É o dom de discernir entre o bem e o mal, entre os projetos de Deus e os apelos do mundo. É um dom indispensável ao profeta. Quem tem esse dom, conhece certas coisas, muitas vezes obscuras aos demais. É estar aberto às realidades que Deus quer revelar. Chegamos à vocação, seja ela religiosa, familiar ou missionária, pelo dom da ciência.

7. TEMOR DE DEUS

Também conhecido como “santo temor”. Não se trata de ter medo de Deus, como o nome pode sugerir, mas temer a prática de algo que ofenda a Deus. É o receio de quebrar a comunhão e assim separar-se do Amor.

O Espírito Santo Paráclito nos é enviado da parte de Deus para dar rumo novo e definitivo à nossa vida. Essa presença divina, e só ela, possui a capacidade de efetuar todas as transformações que esperamos. Quando o Paráclito vem à nossa vida, quando o deixamos agir em nós, tudo se transforma, a partir de nosso coração e de nossas ações. Para isso, como recomenda o apóstolo Paulo, é preciso guardar o precioso depósito da fé, com a ajuda do Espírito Santo que habita em nós (cf. 2Tm 1, 14). Fomos batizados no Espírito para sermos um só povo, um povo fiel e diligente, que tem no Paráclito aquele que suscita a comunhão e provê a santificação.

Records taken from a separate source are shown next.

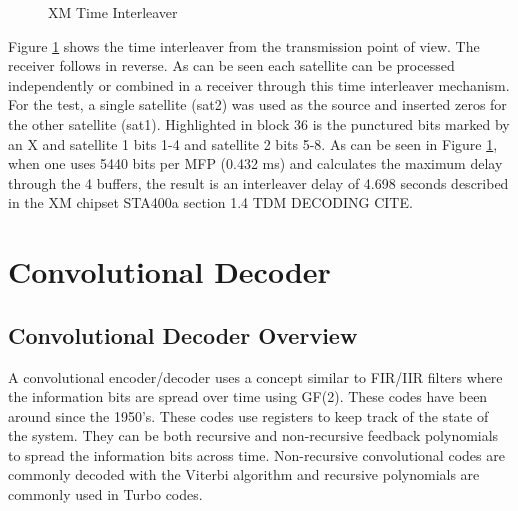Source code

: \documentclass[conference,onecolumn]{IEEEtran}
\begin{document}
\begin{figure}[H]
	\centerline{}
	\caption{XM Time Interleaver}
	\label{fig::time_interleaver}
\end{figure}
Figure \ref{fig::time_interleaver} shows the time interleaver from the transmission point of view.  The receiver follows in reverse. As can be seen each satellite can be processed independently or combined in a receiver through this time interleaver mechanism.  For the test, a single satellite (sat2) was used as the source and inserted zeros for the other satellite (sat1). Highlighted in block 36 is the punctured bits marked by an X and satellite 1 bits 1-4 and satellite 2 bits 5-8.  As can be seen in Figure \ref{fig::time_interleaver}, when one uses 5440 bits per MFP (0.432 ms) and calculates the maximum delay through the 4 buffers, the result is an interleaver delay of 4.698 seconds described in the XM chipset STA400a section 1.4 TDM DECODING {CITE}.

\section{Convolutional Decoder}
\subsection{Convolutional Decoder Overview}
A convolutional encoder/decoder uses a concept similar to FIR/IIR filters where the information bits are spread over time using GF(2).  These codes have been around since the 1950's.  These codes use registers to keep track of the state of the system.  They can be both recursive and non-recursive feedback polynomials to spread the information bits across time.  Non-recursive convolutional codes are commonly decoded with the Viterbi algorithm and recursive polynomials are commonly used in Turbo codes.
\end{document}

Ele é o organizador da nossa vida cristã e a luz que ilumina as trilhas da nossa vocação, seja ela leiga ou consagrada. Assim como é Deus quem chama, também é o mesmo Deus que, por meio do seu Santo Espírito, alegra, dá discernimento, mostra o caminho, produz firmeza e perseverança. É surpreendente sua presença na vida de quem foi vocacionado para as coisas do Reino.

Que a graça de Nosso Senhor Jesus Cristo, o amor de Deus Pai e a

comunhão do Espírito Santo estejam sempre com todos vós

(2Cor 13, 13).

Pregação realizada em um retiro das irmãs Servas do Espírito Santo, na cidade de Canoas (RS), 2000.